• **Extracted material**
════════════════
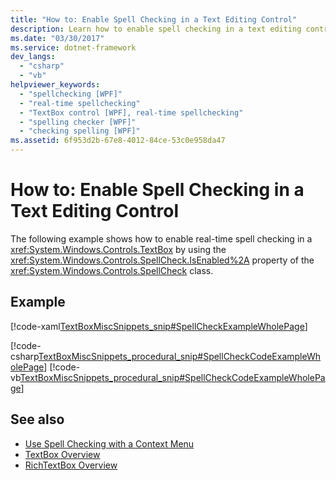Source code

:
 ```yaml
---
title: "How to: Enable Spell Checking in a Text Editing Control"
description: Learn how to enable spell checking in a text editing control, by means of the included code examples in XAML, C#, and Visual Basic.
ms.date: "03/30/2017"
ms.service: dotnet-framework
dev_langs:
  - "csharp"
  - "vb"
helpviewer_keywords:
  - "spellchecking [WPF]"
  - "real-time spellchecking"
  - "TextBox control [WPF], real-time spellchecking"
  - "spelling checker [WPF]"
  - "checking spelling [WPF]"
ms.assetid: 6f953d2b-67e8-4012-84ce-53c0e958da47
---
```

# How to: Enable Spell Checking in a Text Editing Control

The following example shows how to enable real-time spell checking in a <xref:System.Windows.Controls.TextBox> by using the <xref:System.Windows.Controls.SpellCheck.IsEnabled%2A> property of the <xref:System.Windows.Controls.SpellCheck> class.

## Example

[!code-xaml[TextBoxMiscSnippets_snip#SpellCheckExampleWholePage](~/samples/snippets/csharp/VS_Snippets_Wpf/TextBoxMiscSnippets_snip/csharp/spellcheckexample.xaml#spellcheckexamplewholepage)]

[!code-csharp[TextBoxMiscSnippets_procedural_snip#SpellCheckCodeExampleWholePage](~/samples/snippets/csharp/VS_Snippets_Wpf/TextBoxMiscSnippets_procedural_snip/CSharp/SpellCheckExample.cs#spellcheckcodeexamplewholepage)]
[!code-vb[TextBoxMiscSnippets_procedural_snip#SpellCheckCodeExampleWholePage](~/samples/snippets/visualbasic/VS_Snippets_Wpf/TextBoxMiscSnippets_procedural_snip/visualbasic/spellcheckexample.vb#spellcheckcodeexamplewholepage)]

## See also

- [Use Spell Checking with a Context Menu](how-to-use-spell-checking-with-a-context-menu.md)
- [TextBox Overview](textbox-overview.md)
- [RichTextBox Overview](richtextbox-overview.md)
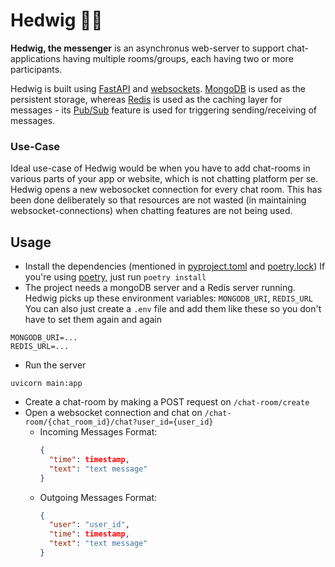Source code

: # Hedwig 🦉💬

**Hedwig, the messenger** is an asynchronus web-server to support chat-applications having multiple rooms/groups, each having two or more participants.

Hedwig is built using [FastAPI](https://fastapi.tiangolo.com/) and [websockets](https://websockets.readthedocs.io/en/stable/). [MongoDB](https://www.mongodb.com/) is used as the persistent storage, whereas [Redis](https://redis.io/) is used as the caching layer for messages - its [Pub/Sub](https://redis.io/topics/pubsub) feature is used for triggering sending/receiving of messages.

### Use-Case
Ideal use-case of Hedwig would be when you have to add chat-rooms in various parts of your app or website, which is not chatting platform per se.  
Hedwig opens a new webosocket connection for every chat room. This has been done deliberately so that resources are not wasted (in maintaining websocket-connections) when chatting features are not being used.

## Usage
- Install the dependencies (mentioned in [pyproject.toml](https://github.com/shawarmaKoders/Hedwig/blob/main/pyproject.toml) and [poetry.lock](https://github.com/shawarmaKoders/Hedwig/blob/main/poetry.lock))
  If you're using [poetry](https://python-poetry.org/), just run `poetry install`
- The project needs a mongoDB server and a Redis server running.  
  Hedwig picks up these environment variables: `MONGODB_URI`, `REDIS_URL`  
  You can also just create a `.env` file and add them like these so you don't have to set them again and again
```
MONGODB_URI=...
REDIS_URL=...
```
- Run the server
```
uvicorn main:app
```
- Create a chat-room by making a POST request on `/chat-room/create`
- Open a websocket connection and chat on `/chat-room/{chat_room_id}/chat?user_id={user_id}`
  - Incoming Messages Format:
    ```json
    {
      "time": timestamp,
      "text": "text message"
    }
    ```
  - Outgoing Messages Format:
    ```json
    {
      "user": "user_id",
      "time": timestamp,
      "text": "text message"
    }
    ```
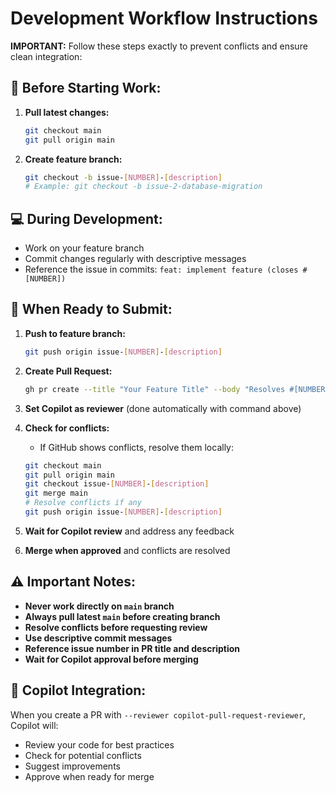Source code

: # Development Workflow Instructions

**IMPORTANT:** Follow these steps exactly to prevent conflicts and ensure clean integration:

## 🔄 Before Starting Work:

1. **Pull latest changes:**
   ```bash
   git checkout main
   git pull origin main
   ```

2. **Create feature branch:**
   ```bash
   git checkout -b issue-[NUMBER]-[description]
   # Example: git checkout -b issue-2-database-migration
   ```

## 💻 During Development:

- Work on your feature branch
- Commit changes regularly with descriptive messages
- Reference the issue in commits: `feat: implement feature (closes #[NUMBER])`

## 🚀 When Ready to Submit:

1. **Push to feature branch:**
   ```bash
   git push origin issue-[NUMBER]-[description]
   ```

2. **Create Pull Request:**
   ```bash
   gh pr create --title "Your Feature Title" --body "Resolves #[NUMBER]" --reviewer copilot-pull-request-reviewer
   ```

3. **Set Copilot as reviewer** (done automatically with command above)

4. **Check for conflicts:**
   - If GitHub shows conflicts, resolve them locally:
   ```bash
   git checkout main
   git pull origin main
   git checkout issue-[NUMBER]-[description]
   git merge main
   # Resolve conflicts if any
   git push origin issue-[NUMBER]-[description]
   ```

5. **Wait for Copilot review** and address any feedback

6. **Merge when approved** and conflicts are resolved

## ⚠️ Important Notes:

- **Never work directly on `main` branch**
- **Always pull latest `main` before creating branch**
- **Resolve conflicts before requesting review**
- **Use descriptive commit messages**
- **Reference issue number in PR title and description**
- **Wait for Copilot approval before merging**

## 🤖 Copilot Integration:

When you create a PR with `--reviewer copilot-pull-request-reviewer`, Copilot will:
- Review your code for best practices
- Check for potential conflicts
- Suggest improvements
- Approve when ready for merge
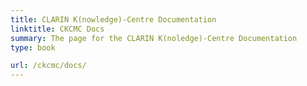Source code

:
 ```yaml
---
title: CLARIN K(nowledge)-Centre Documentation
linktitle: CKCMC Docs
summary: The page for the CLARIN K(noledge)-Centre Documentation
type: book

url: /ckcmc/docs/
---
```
════════════════
• **Work order**
Reproduce the data exactly, please, and omit its pictures.

• **Written answer**
Source code

:
 ```yaml
---
title: "How to: Enable Spell Checking in a Text Editing Control"
description: Learn how to enable spell checking in a text editing control, by means of the included code examples in XAML, C#, and Visual Basic.
ms.date: "03/30/2017"
ms.service: dotnet-framework
dev_langs:
  - "csharp"
  - "vb"
helpviewer_keywords:
  - "spellchecking [WPF]"
  - "real-time spellchecking"
  - "TextBox control [WPF], real-time spellchecking"
  - "spelling checker [WPF]"
  - "checking spelling [WPF]"
ms.assetid: 6f953d2b-67e8-4012-84ce-53c0e958da47
---
```

# How to: Enable Spell Checking in a Text Editing Control

The following example shows how to enable real-time spell checking in a <xref:System.Windows.Controls.TextBox> by using the <xref:System.Windows.Controls.SpellCheck.IsEnabled%2A> property of the <xref:System.Windows.Controls.SpellCheck> class.

## Example

[!code-xaml[TextBoxMiscSnippets_snip#SpellCheckExampleWholePage](~/samples/snippets/csharp/VS_Snippets_Wpf/TextBoxMiscSnippets_snip/csharp/spellcheckexample.xaml#spellcheckexamplewholepage)]

[!code-csharp[TextBoxMiscSnippets_procedural_snip#SpellCheckCodeExampleWholePage](~/samples/snippets/csharp/VS_Snippets_Wpf/TextBoxMiscSnippets_procedural_snip/CSharp/SpellCheckExample.cs#spellcheckcodeexamplewholepage)]
[!code-vb[TextBoxMiscSnippets_procedural_snip#SpellCheckCodeExampleWholePage](~/samples/snippets/visualbasic/VS_Snippets_Wpf/TextBoxMiscSnippets_procedural_snip/visualbasic/spellcheckexample.vb#spellcheckcodeexamplewholepage)]

## See also

- [Use Spell Checking with a Context Menu](how-to-use-spell-checking-with-a-context-menu.md)
- [TextBox Overview](textbox-overview.md)
- [RichTextBox Overview](richtextbox-overview.md)
Source code

: # Hedwig 🦉💬

**Hedwig, the messenger** is an asynchronus web-server to support chat-applications having multiple rooms/groups, each having two or more participants.

Hedwig is built using [FastAPI](https://fastapi.tiangolo.com/) and [websockets](https://websockets.readthedocs.io/en/stable/). [MongoDB](https://www.mongodb.com/) is used as the persistent storage, whereas [Redis](https://redis.io/) is used as the caching layer for messages - its [Pub/Sub](https://redis.io/topics/pubsub) feature is used for triggering sending/receiving of messages.

### Use-Case
Ideal use-case of Hedwig would be when you have to add chat-rooms in various parts of your app or website, which is not chatting platform per se.  
Hedwig opens a new webosocket connection for every chat room. This has been done deliberately so that resources are not wasted (in maintaining websocket-connections) when chatting features are not being used.

## Usage
- Install the dependencies (mentioned in [pyproject.toml](https://github.com/shawarmaKoders/Hedwig/blob/main/pyproject.toml) and [poetry.lock](https://github.com/shawarmaKoders/Hedwig/blob/main/poetry.lock))
  If you're using [poetry](https://python-poetry.org/), just run `poetry install`
- The project needs a mongoDB server and a Redis server running.  
  Hedwig picks up these environment variables: `MONGODB_URI`, `REDIS_URL`  
  You can also just create a `.env` file and add them like these so you don't have to set them again and again
```
MONGODB_URI=...
REDIS_URL=...
```
- Run the server
```
uvicorn main:app
```
- Create a chat-room by making a POST request on `/chat-room/create`
- Open a websocket connection and chat on `/chat-room/{chat_room_id}/chat?user_id={user_id}`
  - Incoming Messages Format:
    ```json
    {
      "time": timestamp,
      "text": "text message"
    }
    ```
  - Outgoing Messages Format:
    ```json
    {
      "user": "user_id",
      "time": timestamp,
      "text": "text message"
    }
    ```
Source code

: # Development Workflow Instructions

**IMPORTANT:** Follow these steps exactly to prevent conflicts and ensure clean integration:

## 🔄 Before Starting Work:

1. **Pull latest changes:**
   ```bash
   git checkout main
   git pull origin main
   ```

2. **Create feature branch:**
   ```bash
   git checkout -b issue-[NUMBER]-[description]
   # Example: git checkout -b issue-2-database-migration
   ```

## 💻 During Development:

- Work on your feature branch
- Commit changes regularly with descriptive messages
- Reference the issue in commits: `feat: implement feature (closes #[NUMBER])`

## 🚀 When Ready to Submit:

1. **Push to feature branch:**
   ```bash
   git push origin issue-[NUMBER]-[description]
   ```

2. **Create Pull Request:**
   ```bash
   gh pr create --title "Your Feature Title" --body "Resolves #[NUMBER]" --reviewer copilot-pull-request-reviewer
   ```

3. **Set Copilot as reviewer** (done automatically with command above)

4. **Check for conflicts:**
   - If GitHub shows conflicts, resolve them locally:
   ```bash
   git checkout main
   git pull origin main
   git checkout issue-[NUMBER]-[description]
   git merge main
   # Resolve conflicts if any
   git push origin issue-[NUMBER]-[description]
   ```

5. **Wait for Copilot review** and address any feedback

6. **Merge when approved** and conflicts are resolved

## ⚠️ Important Notes:

- **Never work directly on `main` branch**
- **Always pull latest `main` before creating branch**
- **Resolve conflicts before requesting review**
- **Use descriptive commit messages**
- **Reference issue number in PR title and description**
- **Wait for Copilot approval before merging**

## 🤖 Copilot Integration:

When you create a PR with `--reviewer copilot-pull-request-reviewer`, Copilot will:
- Review your code for best practices
- Check for potential conflicts
- Suggest improvements
- Approve when ready for merge
Source code

:
 ```yaml
---
title: CLARIN K(nowledge)-Centre Documentation
linktitle: CKCMC Docs
summary: The page for the CLARIN K(noledge)-Centre Documentation
type: book

url: /ckcmc/docs/
---
```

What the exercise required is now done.